Öncelikle şunları faydalı bilgiler olan geçeyim çocuk rutu bir sonraki postta:
1. İngiltere vizesinin prosedürü Schengen'e göre biraz daha farklı. Daha doğrusu hazırlayacağınız evraklar neredeyse aynı, bir de üstüne online doldurmanız gereken,ananızın nikahı dahil soruların olduğu başvuru formları var.Ama her iki vize de başvuru sırasında adama neden Türk olarak dünyaya geldiğini küfür eşliğinde gayet güzel sorgulattırıyor.Güzel olan tarafı ise parayı bastırana 3 yıllık vize bile vermeleri,6 aylık vizenin 140 USD olması ve vize başlangıç tarihinin randevu aldığınız gün olması ise tam bi kabus.Örneğin biz 1 Nisan'da çıkacağımız yolculuk için ne olur ne olmaz deyip erken başvurmuştuk, adamlar vizeyi 27 Şubat'tan başlatmışlar.Şu an 500 küsur USD vererek 3 kişi için aldığımız 6 aylık vizeler 28 Ağustos'ta bitiyor. N'olaaamaz deyip, Sunexpress'in ucuz ( şu an Haziran ayı için kişi başı 260 TL, şaka gibi) ve direk İzmir çıkışlı seferlerine bile baktık ki, şu vizenin hakkını verelim de yazın bir daha gidelim diye:)Ha bu arada internette yapacağınız araştırmada göreceksiniz ama ben üstüne basa basa söyleyeyim: çocuklar da randevuya geliyor ve gayet göz tarama aletine karşı sabit durmaları gerekiyor, ayrıyeten World Bridge ( şu anki UK vize acentası) ofisleri tam randevu saatinde sizi içeri alıyorlar.Ne bir dakika önce ne bir dakika sonra. Yani işin bu kısmı doğum sancısı gibi, yaşarken kanırtıyor adamı ama sonrası selamet..

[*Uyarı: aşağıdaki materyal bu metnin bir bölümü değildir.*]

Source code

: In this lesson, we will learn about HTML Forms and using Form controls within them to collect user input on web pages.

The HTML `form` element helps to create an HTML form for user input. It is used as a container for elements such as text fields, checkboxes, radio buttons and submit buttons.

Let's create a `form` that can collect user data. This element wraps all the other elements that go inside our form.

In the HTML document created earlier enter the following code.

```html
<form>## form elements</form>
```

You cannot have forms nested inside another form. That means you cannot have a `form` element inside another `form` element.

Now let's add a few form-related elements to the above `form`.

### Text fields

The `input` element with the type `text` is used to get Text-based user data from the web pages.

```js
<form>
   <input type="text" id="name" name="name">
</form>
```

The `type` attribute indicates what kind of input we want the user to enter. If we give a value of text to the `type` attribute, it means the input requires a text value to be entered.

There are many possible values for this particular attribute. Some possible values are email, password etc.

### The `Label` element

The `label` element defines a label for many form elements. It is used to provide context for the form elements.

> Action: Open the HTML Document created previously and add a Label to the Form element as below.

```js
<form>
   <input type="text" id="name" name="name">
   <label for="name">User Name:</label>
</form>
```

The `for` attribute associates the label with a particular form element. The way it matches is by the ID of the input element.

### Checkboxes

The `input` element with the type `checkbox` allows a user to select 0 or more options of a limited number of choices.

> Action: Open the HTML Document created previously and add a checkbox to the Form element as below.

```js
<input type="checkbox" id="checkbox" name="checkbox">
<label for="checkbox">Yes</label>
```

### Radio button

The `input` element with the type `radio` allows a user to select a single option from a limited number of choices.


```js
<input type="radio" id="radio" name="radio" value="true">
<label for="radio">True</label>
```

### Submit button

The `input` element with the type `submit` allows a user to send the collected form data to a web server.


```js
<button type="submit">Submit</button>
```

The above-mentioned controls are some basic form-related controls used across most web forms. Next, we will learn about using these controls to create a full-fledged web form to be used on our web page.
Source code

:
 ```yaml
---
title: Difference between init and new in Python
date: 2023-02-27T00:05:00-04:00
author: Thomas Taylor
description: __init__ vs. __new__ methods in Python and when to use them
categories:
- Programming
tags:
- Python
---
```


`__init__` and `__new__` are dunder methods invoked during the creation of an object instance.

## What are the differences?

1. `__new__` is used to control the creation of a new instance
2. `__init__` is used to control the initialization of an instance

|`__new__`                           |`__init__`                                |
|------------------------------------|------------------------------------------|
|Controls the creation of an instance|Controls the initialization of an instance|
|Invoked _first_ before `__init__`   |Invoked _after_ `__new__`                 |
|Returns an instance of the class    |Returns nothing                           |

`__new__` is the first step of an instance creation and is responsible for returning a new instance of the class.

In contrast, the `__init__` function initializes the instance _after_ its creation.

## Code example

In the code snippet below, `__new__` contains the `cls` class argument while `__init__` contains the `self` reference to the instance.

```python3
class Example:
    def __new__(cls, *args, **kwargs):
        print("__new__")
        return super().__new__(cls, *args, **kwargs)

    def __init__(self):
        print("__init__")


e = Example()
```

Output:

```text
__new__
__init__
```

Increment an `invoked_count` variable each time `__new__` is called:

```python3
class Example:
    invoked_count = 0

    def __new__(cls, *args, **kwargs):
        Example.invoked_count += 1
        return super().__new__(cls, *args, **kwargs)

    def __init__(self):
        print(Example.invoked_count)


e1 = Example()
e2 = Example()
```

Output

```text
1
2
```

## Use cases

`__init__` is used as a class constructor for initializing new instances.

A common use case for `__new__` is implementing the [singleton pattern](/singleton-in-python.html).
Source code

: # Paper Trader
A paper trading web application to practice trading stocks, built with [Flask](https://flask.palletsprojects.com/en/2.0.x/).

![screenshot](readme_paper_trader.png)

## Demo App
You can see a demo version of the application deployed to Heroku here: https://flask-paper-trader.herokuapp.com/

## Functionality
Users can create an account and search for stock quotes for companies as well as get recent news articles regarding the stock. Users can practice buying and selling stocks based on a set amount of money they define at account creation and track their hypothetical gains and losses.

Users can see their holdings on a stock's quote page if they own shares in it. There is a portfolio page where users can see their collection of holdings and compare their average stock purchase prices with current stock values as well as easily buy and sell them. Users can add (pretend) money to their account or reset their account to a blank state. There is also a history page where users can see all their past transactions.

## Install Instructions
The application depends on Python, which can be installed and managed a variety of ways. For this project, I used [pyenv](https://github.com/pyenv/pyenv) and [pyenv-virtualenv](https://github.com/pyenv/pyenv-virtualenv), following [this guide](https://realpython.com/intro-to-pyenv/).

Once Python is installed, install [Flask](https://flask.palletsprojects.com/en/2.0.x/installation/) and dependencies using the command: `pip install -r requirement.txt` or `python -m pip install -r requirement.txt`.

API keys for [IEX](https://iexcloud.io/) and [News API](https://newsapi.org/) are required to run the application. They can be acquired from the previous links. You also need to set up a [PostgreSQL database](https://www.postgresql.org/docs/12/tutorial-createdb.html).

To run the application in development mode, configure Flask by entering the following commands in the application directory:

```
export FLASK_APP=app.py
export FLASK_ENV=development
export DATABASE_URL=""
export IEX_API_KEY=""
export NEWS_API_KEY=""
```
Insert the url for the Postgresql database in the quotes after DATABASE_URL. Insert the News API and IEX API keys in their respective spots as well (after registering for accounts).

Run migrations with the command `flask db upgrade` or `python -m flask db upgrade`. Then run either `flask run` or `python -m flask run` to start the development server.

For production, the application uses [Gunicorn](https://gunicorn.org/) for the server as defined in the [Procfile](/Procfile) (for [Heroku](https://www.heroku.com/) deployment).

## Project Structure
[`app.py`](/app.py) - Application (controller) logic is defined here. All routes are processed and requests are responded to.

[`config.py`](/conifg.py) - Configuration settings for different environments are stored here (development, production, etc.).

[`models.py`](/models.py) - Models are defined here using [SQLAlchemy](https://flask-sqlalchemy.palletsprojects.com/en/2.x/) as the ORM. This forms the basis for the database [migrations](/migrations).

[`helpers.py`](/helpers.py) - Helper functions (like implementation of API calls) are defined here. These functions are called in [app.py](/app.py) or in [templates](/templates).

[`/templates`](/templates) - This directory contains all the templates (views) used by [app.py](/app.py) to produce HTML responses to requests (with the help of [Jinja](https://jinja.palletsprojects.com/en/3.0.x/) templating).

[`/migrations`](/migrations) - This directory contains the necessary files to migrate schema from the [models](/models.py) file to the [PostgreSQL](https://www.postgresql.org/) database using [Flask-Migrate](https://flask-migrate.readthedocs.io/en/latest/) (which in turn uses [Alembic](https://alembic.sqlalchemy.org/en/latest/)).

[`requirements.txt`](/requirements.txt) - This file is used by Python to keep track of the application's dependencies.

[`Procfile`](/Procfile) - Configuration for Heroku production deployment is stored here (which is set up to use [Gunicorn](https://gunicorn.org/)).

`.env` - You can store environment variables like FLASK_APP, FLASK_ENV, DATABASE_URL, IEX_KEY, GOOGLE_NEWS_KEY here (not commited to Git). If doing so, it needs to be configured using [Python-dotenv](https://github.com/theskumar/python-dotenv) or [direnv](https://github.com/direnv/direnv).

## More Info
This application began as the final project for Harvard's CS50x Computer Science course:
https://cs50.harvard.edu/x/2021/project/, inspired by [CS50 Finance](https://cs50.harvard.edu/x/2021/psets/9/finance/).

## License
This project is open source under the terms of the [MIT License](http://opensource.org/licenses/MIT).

2. Siz siz olun asla Heathrow kullanmayın. En yüksek havalimanı vergisi burada.Güya mil kullandık, 3 kişi toplam 1000 TL vergi ödedik! Ama denk getirir de arada cüzzi fark olan kampanya bir uçuş bulursanız da tercih edin, çünkü şehir merkezinden buraya ulaşmak cidden çok kolay , tek vasıta.

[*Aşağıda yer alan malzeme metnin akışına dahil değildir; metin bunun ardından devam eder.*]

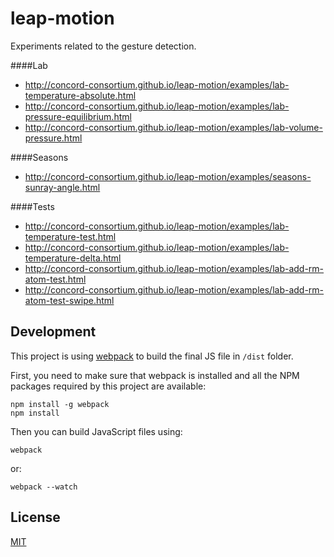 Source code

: # leap-motion

Experiments related to the gesture detection.

####Lab
- http://concord-consortium.github.io/leap-motion/examples/lab-temperature-absolute.html
- http://concord-consortium.github.io/leap-motion/examples/lab-pressure-equilibrium.html
- http://concord-consortium.github.io/leap-motion/examples/lab-volume-pressure.html

####Seasons
- http://concord-consortium.github.io/leap-motion/examples/seasons-sunray-angle.html

####Tests
- http://concord-consortium.github.io/leap-motion/examples/lab-temperature-test.html
- http://concord-consortium.github.io/leap-motion/examples/lab-temperature-delta.html
- http://concord-consortium.github.io/leap-motion/examples/lab-add-rm-atom-test.html
- http://concord-consortium.github.io/leap-motion/examples/lab-add-rm-atom-test-swipe.html

## Development

This project is using [webpack](http://webpack.github.io/) to build the final JS file in `/dist` folder.

First, you need to make sure that webpack is installed and all the NPM packages required by this project are available:

```
npm install -g webpack
npm install
```
Then you can build JavaScript files using:
```
webpack
```
or:
```
webpack --watch
```

## License 

[MIT](https://github.com/concord-consortium/grasp-seasons/blob/master/LICENSE)
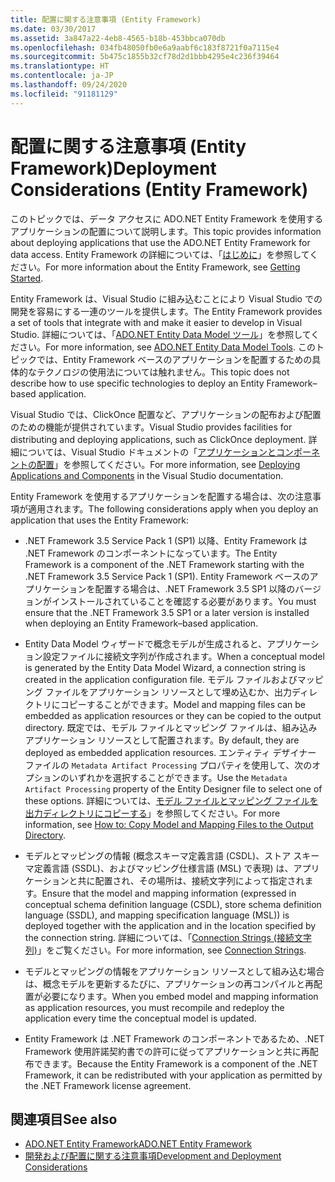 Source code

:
 ```yaml
---
title: 配置に関する注意事項 (Entity Framework)
ms.date: 03/30/2017
ms.assetid: 3a847a22-4eb8-4565-b18b-453bbca070db
ms.openlocfilehash: 034fb48050fb0e6a9aabf6c183f8721f0a7115e4
ms.sourcegitcommit: 5b475c1855b32cf78d2d1bbb4295e4c236f39464
ms.translationtype: HT
ms.contentlocale: ja-JP
ms.lasthandoff: 09/24/2020
ms.locfileid: "91181129"
---
```

# <a name="deployment-considerations-entity-framework"></a><span data-ttu-id="ebcb2-102">配置に関する注意事項 (Entity Framework)</span><span class="sxs-lookup"><span data-stu-id="ebcb2-102">Deployment Considerations (Entity Framework)</span></span>

<span data-ttu-id="ebcb2-103">このトピックでは、データ アクセスに ADO.NET Entity Framework を使用するアプリケーションの配置について説明します。</span><span class="sxs-lookup"><span data-stu-id="ebcb2-103">This topic provides information about deploying applications that use the ADO.NET Entity Framework for data access.</span></span> <span data-ttu-id="ebcb2-104">Entity Framework の詳細については、「[はじめに](getting-started.md)」を参照してください。</span><span class="sxs-lookup"><span data-stu-id="ebcb2-104">For more information about the Entity Framework, see [Getting Started](getting-started.md).</span></span>  
  
 <span data-ttu-id="ebcb2-105">Entity Framework は、Visual Studio に組み込むことにより Visual Studio での開発を容易にする一連のツールを提供します。</span><span class="sxs-lookup"><span data-stu-id="ebcb2-105">The Entity Framework provides a set of tools that integrate with and make it easier to develop in Visual Studio.</span></span> <span data-ttu-id="ebcb2-106">詳細については、「[ADO.NET Entity Data Model ツール](/previous-versions/dotnet/netframework-4.0/bb399249(v=vs.100))」を参照してください。</span><span class="sxs-lookup"><span data-stu-id="ebcb2-106">For more information, see [ADO.NET Entity Data Model Tools](/previous-versions/dotnet/netframework-4.0/bb399249(v=vs.100)).</span></span> <span data-ttu-id="ebcb2-107">このトピックでは、Entity Framework ベースのアプリケーションを配置するための具体的なテクノロジの使用法については触れません。</span><span class="sxs-lookup"><span data-stu-id="ebcb2-107">This topic does not describe how to use specific technologies to deploy an Entity Framework–based application.</span></span>  
  
 <span data-ttu-id="ebcb2-108">Visual Studio では、ClickOnce 配置など、アプリケーションの配布および配置のための機能が提供されています。</span><span class="sxs-lookup"><span data-stu-id="ebcb2-108">Visual Studio provides facilities for distributing and deploying applications, such as ClickOnce deployment.</span></span> <span data-ttu-id="ebcb2-109">詳細については、Visual Studio ドキュメントの「[アプリケーションとコンポーネントの配置](/visualstudio/deployment/deploying-applications-services-and-components)」を参照してください。</span><span class="sxs-lookup"><span data-stu-id="ebcb2-109">For more information, see [Deploying Applications and Components](/visualstudio/deployment/deploying-applications-services-and-components) in the Visual Studio documentation.</span></span>  
  
 <span data-ttu-id="ebcb2-110">Entity Framework を使用するアプリケーションを配置する場合は、次の注意事項が適用されます。</span><span class="sxs-lookup"><span data-stu-id="ebcb2-110">The following considerations apply when you deploy an application that uses the Entity Framework:</span></span>  
  
- <span data-ttu-id="ebcb2-111">.NET Framework 3.5 Service Pack 1 (SP1) 以降、Entity Framework は .NET Framework のコンポーネントになっています。</span><span class="sxs-lookup"><span data-stu-id="ebcb2-111">The Entity Framework is a component of the .NET Framework starting with the .NET Framework 3.5 Service Pack 1 (SP1).</span></span> <span data-ttu-id="ebcb2-112">Entity Framework ベースのアプリケーションを配置する場合は、.NET Framework 3.5 SP1 以降のバージョンがインストールされていることを確認する必要があります。</span><span class="sxs-lookup"><span data-stu-id="ebcb2-112">You must ensure that the .NET Framework 3.5 SP1 or a later version is installed when deploying an Entity Framework–based application.</span></span>  
  
- <span data-ttu-id="ebcb2-113">Entity Data Model ウィザードで概念モデルが生成されると、アプリケーション設定ファイルに接続文字列が作成されます。</span><span class="sxs-lookup"><span data-stu-id="ebcb2-113">When a conceptual model is generated by the Entity Data Model Wizard, a connection string is created in the application configuration file.</span></span> <span data-ttu-id="ebcb2-114">モデル ファイルおよびマッピング ファイルをアプリケーション リソースとして埋め込むか、出力ディレクトリにコピーすることができます。</span><span class="sxs-lookup"><span data-stu-id="ebcb2-114">Model and mapping files can be embedded as application resources or they can be copied to the output directory.</span></span> <span data-ttu-id="ebcb2-115">既定では、モデル ファイルとマッピング ファイルは、組み込みアプリケーション リソースとして配置されます。</span><span class="sxs-lookup"><span data-stu-id="ebcb2-115">By default, they are deployed as embedded application resources.</span></span> <span data-ttu-id="ebcb2-116">エンティティ デザイナー ファイルの `Metadata Artifact Processing` プロパティを使用して、次のオプションのいずれかを選択することができます。</span><span class="sxs-lookup"><span data-stu-id="ebcb2-116">Use the `Metadata Artifact Processing` property of the Entity Designer file to select one of these options.</span></span> <span data-ttu-id="ebcb2-117">詳細については、[モデル ファイルとマッピング ファイルを出力ディレクトリにコピーする](/previous-versions/dotnet/netframework-4.0/cc716709(v=vs.100))」を参照してください。</span><span class="sxs-lookup"><span data-stu-id="ebcb2-117">For more information, see [How to: Copy Model and Mapping Files to the Output Directory](/previous-versions/dotnet/netframework-4.0/cc716709(v=vs.100)).</span></span>  
  
- <span data-ttu-id="ebcb2-118">モデルとマッピングの情報 (概念スキーマ定義言語 (CSDL)、ストア スキーマ定義言語 (SSDL)、およびマッピング仕様言語 (MSL) で表現) は、アプリケーションと共に配置され、その場所は、接続文字列によって指定されます。</span><span class="sxs-lookup"><span data-stu-id="ebcb2-118">Ensure that the model and mapping information (expressed in conceptual schema definition language (CSDL), store schema definition language (SSDL), and mapping specification language (MSL)) is deployed together with the application and in the location specified by the connection string.</span></span> <span data-ttu-id="ebcb2-119">詳細については、「[Connection Strings (接続文字列)](connection-strings.md)」をご覧ください。</span><span class="sxs-lookup"><span data-stu-id="ebcb2-119">For more information, see [Connection Strings](connection-strings.md).</span></span>  
  
- <span data-ttu-id="ebcb2-120">モデルとマッピングの情報をアプリケーション リソースとして組み込む場合は、概念モデルを更新するたびに、アプリケーションの再コンパイルと再配置が必要になります。</span><span class="sxs-lookup"><span data-stu-id="ebcb2-120">When you embed model and mapping information as application resources, you must recompile and redeploy the application every time the conceptual model is updated.</span></span>  
  
- <span data-ttu-id="ebcb2-121">Entity Framework は .NET Framework のコンポーネントであるため、.NET Framework 使用許諾契約書での許可に従ってアプリケーションと共に再配布できます。</span><span class="sxs-lookup"><span data-stu-id="ebcb2-121">Because the Entity Framework is a component of the .NET Framework, it can be redistributed with your application as permitted by the .NET Framework license agreement.</span></span>  
  
## <a name="see-also"></a><span data-ttu-id="ebcb2-122">関連項目</span><span class="sxs-lookup"><span data-stu-id="ebcb2-122">See also</span></span>

- [<span data-ttu-id="ebcb2-123">ADO.NET Entity Framework</span><span class="sxs-lookup"><span data-stu-id="ebcb2-123">ADO.NET Entity Framework</span></span>](index.md)
- [<span data-ttu-id="ebcb2-124">開発および配置に関する注意事項</span><span class="sxs-lookup"><span data-stu-id="ebcb2-124">Development and Deployment Considerations</span></span>](development-and-deployment-considerations.md)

3. Pusetle bu şehirde yürümek ve toplu taşıma kullanımı inanılmaz kolay, bir tek metro iniş çıkışlarında sıkıntı var, her istasyonda yürüyen merdiven yok.

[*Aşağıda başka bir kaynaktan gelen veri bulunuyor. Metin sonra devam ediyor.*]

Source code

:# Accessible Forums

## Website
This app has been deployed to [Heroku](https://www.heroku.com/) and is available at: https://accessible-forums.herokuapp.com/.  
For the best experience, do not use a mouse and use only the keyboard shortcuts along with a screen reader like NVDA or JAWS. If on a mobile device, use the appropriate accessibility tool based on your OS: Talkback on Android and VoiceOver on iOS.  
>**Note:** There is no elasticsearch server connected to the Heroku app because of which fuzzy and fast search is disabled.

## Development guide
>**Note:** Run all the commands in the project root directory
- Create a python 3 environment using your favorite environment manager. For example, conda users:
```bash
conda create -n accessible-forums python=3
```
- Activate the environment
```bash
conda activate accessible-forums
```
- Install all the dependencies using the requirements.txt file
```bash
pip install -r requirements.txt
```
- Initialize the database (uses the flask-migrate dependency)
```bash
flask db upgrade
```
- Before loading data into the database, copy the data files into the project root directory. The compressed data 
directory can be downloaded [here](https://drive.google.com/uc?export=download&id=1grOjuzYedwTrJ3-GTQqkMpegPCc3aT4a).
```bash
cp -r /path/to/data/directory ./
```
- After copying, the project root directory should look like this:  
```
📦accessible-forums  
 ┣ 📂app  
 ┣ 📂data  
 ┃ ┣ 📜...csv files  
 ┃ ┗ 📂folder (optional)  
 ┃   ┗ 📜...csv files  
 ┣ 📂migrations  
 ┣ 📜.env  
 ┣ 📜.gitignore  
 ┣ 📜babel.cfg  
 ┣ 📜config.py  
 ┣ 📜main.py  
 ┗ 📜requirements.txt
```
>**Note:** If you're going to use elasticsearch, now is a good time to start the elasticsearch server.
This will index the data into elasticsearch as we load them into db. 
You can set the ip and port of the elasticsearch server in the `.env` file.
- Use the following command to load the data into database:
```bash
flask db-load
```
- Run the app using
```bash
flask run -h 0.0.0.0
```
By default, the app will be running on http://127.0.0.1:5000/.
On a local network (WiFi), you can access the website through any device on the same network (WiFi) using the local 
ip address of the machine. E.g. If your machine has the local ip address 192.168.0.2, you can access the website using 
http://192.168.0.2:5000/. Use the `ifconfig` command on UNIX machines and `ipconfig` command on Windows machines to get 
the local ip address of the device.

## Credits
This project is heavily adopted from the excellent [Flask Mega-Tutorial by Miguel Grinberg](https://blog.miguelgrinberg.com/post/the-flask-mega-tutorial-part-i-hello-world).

4.Nacizane tavsiyem: orta sınıf restoranlarda (yani Ramsey Gordon'ınkiler filan demiyorum, senin benim gibi insanların gittiği yerlerden bahsediyorum) yemek pek de ahım şahım değil ama inanılmaz pahalı.Sandviç, street food vs yemekten imtina etmeyin.Yemek organizasyonu sadece çocuğunuz için olsun.Siz minibara istifleyeceğiniz chedar peyniri- tost ekmeğini sandviç yapıp,öğle-akşam yumulun.5 günde öğle-akşam yemeğini görece ortalama yerlerde yedik ve yaptığımız hesaba göre 3 kişinin hesabı toplam 2000 tl ye yaklaştı.Uyduruk bi mantar çorbasına menüde10 pound (yaklaşık 40 TL) yazılınca anlamıştım zati..Hovardalık yapılacak yer değil buralar arkadaşım..Ha bu arada: fish and chips'i en iyi yerde yedik, 1994 yılında buraya ilk geldiğimde de kötü ve yağlı bişiydi; şimdi de öyle..
5.Toplu taşımada kullanmak için hemen havaalanından çıkmadan makineden kredi kartınızla Oyster kartınızı alın.Başka bişi değil, sadece Oyster yeter sana.Depozito ücreti dahil biz 30 poundluk kart aldık.Yuh 5 gün için amma da pahalıymış diyeceksiniz muhtemelen ama bi de şöyle düşünün: kendi rızanızla çoluk çocuk , bin bir vize prosedüründen geçerek ve muhtemelen azımsanmayacak bilet paraları ödeyerek buraya kadar geldiniz, sadece Türk olduğunuz için daha arrival bölümünden çıkmadan bavulunuzu bir daha her majesty'nin polisi açtı, özenle katladığınız donlarınız havada uçuştu.Durun daha bu bir başlangıç,sırada daha neler var neler.. Ayrıyeten Oyster kartıma yüklenen kredi biz merkezden Heathrow'a geçerken bitmek üzereydi. Yani neymiş: 5 gün metro ve otobüse binmek için resmen 120 TL harcamışım.
6. Cem Yılmaz 'ın son gösterisinde şöyle bişiler anlatır ya: girersin kuyruğa ve girişteki Hintli memur pasaportu alıp Hint aksanıyla sorar ya sana "whats your purpose of visit "diye..Hah işte vallahi billahi durum öyle. Hazır olun,Londra'da İngilizden çok Paki ve Hint kökenli insan yaşıyor.Senden beter İngilizce konuşuyor olabilirler ama, kapı gibi UK pasaportlarıyla istedikleri her ülkeye girebilir, bizdeki orta düzey KOBİ yöneticisi kadar işsizlik maaşı alırlar, sense donları valizin en altına döşeyeydim de polis kontrolde görmeyeydi dersin içinden..
7. Ve son olarak :Londra pahalı bir şehir.,Pahalı,çok pahalı..Her şey çok pahalı, ultra pahalı, inanılmaz pahalı.